In 2007, the UN's Refugees magazine listed Canada as one of the top offending countries for making its own people stateless. In 2009, the Conservatives promised to fix the issue of lost Canadian citizenship with Bill C-37. Unfortunately, this did not happen. Worse still, the Conservatives created a new group of lost Canadians.

Currently, a large group of Canadians are deemed to be second-class citizens due to the Conservative government's first-generation cut-off rule, introduced by the Harper administration in 2009. Bill C-37 ended the extension of citizenship to second-generation Canadians born abroad, causing undue hardship for many families. Some families are even separated, and some individuals are left stateless.

I spoke with Patrick Chandler, a Canadian citizen who spent most of his life in Canada but was born abroad. As an adult, he worked overseas, married someone from another country, and had children. He was later offered a job in British Columbia, but when he moved back to Canada, he had to leave his wife and children behind because he could not pass on his citizenship to his children. He had to go through an arduous process to reunite with them a year later.

Many families are being impacted in this way, and it is unjust. Canadians should not be put in such situations, yet many are suffering through them.

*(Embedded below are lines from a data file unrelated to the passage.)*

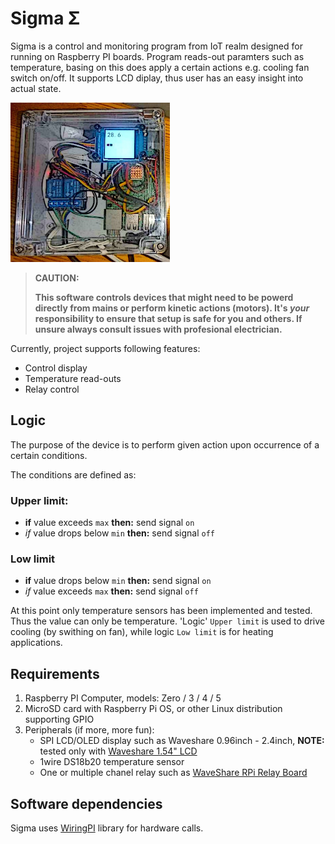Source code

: # Sigma Σ

Sigma is a control and monitoring program from IoT realm designed for running on Raspberry PI boards. Program reads-out paramters such as temperature, basing on this does apply a certain actions e.g. cooling fan switch on/off.
It supports LCD diplay, thus user has an easy insight into actual state.

![Setup](./doc/PiAndSigma-255x255.jpeg "Setup: PI with display, temp. sensor and relay")

> **CAUTION:**
> 
> **This software controls devices that might need to be powerd directly from mains or perform kinetic actions (motors). It's *your* responsibility to ensure that setup is safe for you and others. If unsure always consult issues with profesional electrician.**

Currently, project supports following features: 
- Control display
- Temperature read-outs
- Relay control

## Logic

The purpose of the device is to perform given action upon occurrence of a certain conditions.

The conditions are defined as: 
### Upper limit: 
- **if** value exceeds `max` **then:** send signal `on`
- *if* value drops below `min` **then:** send signal `off`
### Low limit
- **if** value drops below `min` **then:** send signal `on`
- *if* value exceeds `max` **then:** send signal `off`

At this point only temperature sensors has been implemented and tested. Thus the value can only be temperature. 'Logic' `Upper limit` is used to drive cooling (by swithing on fan), while logic `Low limit` is for heating applications.


## Requirements

1. Raspberry PI Computer, models: Zero / 3 / 4 / 5
2. MicroSD card with Raspberry Pi OS, or other Linux distribution supporting GPIO
3. Peripherals (if more, more fun): 
   * SPI LCD/OLED display such as Waveshare 0.96inch - 2.4inch, **NOTE:** tested only with [Waveshare 1.54" LCD](https://www.waveshare.com/wiki/1.54inch_LCD_Module)
   * 1wire DS18b20 temperature sensor
   * One or multiple chanel relay such as [WaveShare RPi Relay Board](https://www.waveshare.com/wiki/RPi_Relay_Board)


## Software dependencies

Sigma uses [WiringPI](https://github.com/WiringPi/WiringPi) library for hardware calls.




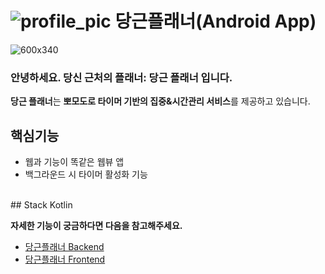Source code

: #  ![profile_pic](https://user-images.githubusercontent.com/110963294/217171052-b6d171f4-2d52-416e-9c14-9adb0e4c597b.png) 당근플래너(Android App)

![600x340](https://user-images.githubusercontent.com/110963294/217157702-6b17cf6f-40f2-4611-9da9-d5e11eadca2d.png)

### 안녕하세요. 당신 근처의 플래너: 당근 플래너 입니다.
**당근 플래너**는 **뽀모도로 타이머 기반의 집중&시간관리 서비스**를 제공하고 있습니다.


## 핵심기능
- 웹과 기능이 똑같은 웹뷰 앱 
- 백그라운드 시 타이머 활성화 기능

<br/>
## Stack
Kotlin


**자세한 기능이 궁금하다면 다음을 참고해주세요.**

- [당근플래너 Backend](https://github.com/DanggeunPlanner/danggeun-planner-BE)
- [당근플래너 Frontend](https://github.com/DanggeunPlanner/danggeun-planner-FE)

Since being assigned as the NDP Immigration, Refugee, and Citizenship Critic, I have been advocating to resolve the issue of Lost Canadians, including tabling a Private Member’s Bill in 2016.

MEDIA RELEASE: NDP moves amendments to fix the issue of “Lost Canadians”

Kwan will table amendments to an immigration Senate Bill S-245 to reverse this discriminatory law against second generation Canadians born abroad and their descendants.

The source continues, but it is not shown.